Scientific classification
- Kingdom: Animalia
- Phylum: Chordata
- Class: Actinopterygii
- Order: Gobiiformes
- Family: Gobiidae
- Genus: Ctenogobiops
- Species: C. crocineus
- Binomial name: Ctenogobiops crocineus J. L. B. Smith, 1959

= Ctenogobiops crocineus =

- Authority: J. L. B. Smith, 1959
- Conservation status: LC

Species of fish

Ctenogobiops tangaroai, the silver-spotted shrimp-goby, is a species of bony fish of the family Gobiidae, native to the reefs which is widespread in the Indo-West Pacific, from the Red Sea and Western Indian Ocean through northern Australia and Taiwan, southern Japan and Fiji. It occurs in fine-grained sand patches at depths of from 4 to 40 m where it is commensal with alpheid shrimps, with a fish and shrimp sharing a burrow. This species can reach a length of 6 cm TL. It can also be found in the aquarium trade.
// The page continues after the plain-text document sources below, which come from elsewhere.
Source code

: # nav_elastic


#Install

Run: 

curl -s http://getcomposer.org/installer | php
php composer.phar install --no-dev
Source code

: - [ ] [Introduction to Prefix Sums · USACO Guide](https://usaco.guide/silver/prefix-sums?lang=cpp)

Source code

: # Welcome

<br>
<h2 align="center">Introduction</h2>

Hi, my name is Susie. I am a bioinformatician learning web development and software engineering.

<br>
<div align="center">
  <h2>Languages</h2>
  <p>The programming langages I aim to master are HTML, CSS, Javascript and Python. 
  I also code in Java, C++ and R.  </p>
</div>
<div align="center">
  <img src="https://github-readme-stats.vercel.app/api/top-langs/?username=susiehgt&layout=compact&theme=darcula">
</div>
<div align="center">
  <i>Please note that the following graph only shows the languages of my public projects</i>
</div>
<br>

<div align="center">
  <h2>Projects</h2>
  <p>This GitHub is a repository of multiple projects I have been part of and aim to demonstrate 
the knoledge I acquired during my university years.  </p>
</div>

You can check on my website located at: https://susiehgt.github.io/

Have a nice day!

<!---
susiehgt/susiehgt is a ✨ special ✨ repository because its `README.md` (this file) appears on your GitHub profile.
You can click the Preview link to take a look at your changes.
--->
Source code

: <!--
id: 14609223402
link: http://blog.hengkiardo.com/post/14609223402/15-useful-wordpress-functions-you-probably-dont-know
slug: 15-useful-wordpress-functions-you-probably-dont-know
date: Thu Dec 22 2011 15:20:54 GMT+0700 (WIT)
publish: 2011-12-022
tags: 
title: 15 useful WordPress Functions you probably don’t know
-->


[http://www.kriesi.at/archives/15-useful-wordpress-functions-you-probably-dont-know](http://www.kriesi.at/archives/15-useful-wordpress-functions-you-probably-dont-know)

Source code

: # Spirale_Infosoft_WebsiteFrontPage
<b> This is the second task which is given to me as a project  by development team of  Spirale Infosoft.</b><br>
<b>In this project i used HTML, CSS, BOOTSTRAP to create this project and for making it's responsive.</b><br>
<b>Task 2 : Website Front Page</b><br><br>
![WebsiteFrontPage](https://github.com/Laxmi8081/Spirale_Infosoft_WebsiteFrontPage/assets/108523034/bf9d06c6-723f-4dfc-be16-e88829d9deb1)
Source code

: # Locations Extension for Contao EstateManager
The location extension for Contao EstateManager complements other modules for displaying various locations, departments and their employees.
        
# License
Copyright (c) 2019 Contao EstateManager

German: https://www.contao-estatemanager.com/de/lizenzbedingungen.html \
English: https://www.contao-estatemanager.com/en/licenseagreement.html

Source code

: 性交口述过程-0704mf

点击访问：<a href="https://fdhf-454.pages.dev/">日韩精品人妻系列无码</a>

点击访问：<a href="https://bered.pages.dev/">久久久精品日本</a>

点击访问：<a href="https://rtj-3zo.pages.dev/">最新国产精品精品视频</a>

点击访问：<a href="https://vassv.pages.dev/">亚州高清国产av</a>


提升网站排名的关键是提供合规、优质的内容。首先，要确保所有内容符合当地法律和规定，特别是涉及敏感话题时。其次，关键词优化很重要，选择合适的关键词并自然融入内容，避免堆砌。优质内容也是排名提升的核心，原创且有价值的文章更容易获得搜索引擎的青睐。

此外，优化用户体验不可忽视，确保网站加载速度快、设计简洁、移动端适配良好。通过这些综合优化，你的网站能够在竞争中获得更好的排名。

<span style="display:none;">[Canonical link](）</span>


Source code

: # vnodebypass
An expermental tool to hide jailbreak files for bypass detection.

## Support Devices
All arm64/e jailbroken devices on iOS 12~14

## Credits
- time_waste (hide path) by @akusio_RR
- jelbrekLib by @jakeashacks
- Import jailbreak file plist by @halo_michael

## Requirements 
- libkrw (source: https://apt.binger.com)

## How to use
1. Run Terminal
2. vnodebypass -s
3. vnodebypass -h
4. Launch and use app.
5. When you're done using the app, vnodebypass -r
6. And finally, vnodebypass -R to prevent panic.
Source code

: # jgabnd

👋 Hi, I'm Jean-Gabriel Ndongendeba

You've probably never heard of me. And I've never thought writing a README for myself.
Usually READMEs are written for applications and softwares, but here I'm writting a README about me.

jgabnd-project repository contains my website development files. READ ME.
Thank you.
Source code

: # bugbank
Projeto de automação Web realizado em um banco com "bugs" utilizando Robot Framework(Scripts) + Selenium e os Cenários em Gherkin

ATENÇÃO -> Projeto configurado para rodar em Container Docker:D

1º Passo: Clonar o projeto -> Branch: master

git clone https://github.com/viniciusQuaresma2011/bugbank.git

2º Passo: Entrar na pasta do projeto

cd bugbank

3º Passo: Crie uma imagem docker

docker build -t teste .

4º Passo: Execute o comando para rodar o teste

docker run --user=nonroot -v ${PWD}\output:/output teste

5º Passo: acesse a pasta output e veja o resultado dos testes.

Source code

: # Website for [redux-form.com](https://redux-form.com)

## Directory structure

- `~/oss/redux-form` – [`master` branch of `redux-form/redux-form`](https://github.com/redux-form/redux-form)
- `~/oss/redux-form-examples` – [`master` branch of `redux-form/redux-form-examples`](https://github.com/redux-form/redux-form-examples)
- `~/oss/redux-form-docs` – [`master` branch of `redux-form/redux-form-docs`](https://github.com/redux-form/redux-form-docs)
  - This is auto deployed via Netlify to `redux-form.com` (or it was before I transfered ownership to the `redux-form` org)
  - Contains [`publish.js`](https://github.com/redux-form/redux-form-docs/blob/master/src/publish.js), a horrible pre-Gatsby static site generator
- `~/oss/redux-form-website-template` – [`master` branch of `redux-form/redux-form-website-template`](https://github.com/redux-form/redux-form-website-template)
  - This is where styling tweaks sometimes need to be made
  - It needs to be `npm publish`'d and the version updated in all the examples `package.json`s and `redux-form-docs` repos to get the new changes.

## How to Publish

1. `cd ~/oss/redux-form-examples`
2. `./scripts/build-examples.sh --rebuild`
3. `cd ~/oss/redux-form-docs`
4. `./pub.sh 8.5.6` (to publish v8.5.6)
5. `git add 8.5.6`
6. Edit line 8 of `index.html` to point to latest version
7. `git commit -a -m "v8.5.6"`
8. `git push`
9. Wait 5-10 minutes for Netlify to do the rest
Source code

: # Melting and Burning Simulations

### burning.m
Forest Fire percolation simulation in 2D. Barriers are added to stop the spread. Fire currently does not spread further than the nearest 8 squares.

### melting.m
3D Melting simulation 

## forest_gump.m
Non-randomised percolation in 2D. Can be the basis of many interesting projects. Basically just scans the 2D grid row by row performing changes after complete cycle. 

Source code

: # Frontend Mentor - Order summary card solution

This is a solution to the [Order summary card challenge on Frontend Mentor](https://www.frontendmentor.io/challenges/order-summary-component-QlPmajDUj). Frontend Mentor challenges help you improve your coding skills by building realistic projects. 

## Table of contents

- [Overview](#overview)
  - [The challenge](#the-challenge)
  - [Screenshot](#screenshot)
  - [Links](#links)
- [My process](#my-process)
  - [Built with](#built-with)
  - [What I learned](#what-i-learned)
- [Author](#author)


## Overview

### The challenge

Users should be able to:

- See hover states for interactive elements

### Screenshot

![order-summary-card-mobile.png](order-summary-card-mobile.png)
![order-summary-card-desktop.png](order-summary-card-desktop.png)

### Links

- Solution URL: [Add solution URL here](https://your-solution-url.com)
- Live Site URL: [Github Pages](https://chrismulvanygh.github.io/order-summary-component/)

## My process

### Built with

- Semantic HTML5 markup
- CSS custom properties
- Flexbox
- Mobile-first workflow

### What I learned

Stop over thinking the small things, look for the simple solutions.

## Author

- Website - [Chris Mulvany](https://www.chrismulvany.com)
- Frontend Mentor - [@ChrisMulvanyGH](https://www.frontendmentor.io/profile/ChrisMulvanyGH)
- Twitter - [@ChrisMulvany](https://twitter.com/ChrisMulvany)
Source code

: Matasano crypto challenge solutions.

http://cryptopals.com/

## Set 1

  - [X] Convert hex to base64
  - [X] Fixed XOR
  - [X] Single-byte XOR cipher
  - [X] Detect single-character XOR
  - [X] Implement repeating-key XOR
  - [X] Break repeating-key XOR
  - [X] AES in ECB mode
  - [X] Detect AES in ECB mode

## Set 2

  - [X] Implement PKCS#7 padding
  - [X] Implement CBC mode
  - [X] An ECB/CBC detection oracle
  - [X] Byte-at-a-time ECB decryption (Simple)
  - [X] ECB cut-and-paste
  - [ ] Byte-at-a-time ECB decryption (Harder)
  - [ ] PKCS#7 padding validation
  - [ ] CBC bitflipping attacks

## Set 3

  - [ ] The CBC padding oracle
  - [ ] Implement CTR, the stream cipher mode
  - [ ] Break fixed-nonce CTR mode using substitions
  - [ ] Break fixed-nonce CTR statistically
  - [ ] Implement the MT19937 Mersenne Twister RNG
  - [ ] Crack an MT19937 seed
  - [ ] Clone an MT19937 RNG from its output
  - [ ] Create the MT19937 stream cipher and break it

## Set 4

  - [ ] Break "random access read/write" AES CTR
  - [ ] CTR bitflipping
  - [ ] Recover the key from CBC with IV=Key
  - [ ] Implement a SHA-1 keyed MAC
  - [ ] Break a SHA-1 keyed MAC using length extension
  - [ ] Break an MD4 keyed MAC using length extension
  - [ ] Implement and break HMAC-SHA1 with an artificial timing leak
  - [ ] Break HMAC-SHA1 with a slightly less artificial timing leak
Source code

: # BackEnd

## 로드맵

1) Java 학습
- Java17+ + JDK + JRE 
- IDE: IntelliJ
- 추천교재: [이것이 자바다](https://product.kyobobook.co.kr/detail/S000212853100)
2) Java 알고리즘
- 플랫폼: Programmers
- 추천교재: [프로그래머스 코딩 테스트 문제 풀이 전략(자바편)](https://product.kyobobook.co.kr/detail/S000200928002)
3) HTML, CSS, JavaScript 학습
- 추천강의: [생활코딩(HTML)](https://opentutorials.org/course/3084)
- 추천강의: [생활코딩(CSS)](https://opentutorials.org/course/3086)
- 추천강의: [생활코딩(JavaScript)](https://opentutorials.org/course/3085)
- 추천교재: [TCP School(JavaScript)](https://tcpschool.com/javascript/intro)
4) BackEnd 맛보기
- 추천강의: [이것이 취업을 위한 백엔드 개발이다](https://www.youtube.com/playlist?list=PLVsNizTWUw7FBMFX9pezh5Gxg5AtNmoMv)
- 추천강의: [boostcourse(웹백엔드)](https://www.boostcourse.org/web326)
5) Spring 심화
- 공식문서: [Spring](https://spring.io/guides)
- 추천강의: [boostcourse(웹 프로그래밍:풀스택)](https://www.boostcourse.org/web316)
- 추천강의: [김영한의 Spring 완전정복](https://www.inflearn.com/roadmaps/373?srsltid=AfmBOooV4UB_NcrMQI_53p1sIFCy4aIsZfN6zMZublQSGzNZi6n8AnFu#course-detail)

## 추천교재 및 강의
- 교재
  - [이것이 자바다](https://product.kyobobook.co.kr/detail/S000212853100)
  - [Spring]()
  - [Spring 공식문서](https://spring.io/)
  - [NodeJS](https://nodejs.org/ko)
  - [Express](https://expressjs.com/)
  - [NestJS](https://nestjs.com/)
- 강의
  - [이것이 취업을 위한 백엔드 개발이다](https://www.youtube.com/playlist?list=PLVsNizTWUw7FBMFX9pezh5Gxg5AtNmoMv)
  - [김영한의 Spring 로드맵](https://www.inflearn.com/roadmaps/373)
It is pale in colour marked with four rows of brown spots or dashes along its flanks, three diagonal rows of short, dark stripes on the posterior of its head with larger dark spots on the lower flanks which are frequently surrounded by smaller blue spots and there is a small white stripe above the pectoral fin base with a longer white streak on the pectoral fin. It is the type species of the genus Ctenogobiops.